= THE PROBLEM =
Copy exactly, please, each line of the data below until the line that contains "5. Select Certificates" has been copied, beginning at the top.

= SOURCE DATA =
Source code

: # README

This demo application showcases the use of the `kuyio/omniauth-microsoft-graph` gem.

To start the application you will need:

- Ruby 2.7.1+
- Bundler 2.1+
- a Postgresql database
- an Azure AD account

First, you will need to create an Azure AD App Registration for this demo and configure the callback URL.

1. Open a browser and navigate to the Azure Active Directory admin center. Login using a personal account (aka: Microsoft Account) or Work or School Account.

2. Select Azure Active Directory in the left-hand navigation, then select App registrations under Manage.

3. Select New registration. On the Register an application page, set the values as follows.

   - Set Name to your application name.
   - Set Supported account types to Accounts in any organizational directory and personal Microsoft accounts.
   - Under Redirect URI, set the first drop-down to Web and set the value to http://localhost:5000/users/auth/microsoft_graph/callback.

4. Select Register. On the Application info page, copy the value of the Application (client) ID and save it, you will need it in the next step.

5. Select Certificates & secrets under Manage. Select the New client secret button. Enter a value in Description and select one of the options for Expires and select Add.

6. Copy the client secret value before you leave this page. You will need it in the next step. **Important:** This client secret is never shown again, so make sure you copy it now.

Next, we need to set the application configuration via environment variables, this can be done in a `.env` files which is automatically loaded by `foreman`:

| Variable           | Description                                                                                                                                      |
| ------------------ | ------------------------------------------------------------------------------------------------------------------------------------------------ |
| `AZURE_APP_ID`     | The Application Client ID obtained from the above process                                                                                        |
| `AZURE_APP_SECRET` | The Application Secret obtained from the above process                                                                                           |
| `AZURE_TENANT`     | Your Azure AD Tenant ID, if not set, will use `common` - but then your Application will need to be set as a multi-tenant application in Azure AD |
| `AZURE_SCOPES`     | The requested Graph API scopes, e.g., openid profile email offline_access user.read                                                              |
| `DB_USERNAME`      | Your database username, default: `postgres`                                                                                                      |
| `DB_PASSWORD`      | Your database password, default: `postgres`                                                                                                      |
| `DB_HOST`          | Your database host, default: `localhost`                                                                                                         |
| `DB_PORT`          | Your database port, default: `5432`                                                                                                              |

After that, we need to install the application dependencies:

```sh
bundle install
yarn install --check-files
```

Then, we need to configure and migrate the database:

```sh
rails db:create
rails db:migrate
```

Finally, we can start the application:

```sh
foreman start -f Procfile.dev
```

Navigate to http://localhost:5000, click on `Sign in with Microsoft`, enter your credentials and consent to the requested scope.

= RESPONSE =
Source code

: # README

This demo application showcases the use of the `kuyio/omniauth-microsoft-graph` gem.

To start the application you will need:

- Ruby 2.7.1+
- Bundler 2.1+
- a Postgresql database
- an Azure AD account

First, you will need to create an Azure AD App Registration for this demo and configure the callback URL.

1. Open a browser and navigate to the Azure Active Directory admin center. Login using a personal account (aka: Microsoft Account) or Work or School Account.

2. Select Azure Active Directory in the left-hand navigation, then select App registrations under Manage.

3. Select New registration. On the Register an application page, set the values as follows.

   - Set Name to your application name.
   - Set Supported account types to Accounts in any organizational directory and personal Microsoft accounts.
   - Under Redirect URI, set the first drop-down to Web and set the value to http://localhost:5000/users/auth/microsoft_graph/callback.

4. Select Register. On the Application info page, copy the value of the Application (client) ID and save it, you will need it in the next step.

5. Select Certificates & secrets under Manage. Select the New client secret button. Enter a value in Description and select one of the options for Expires and select Add.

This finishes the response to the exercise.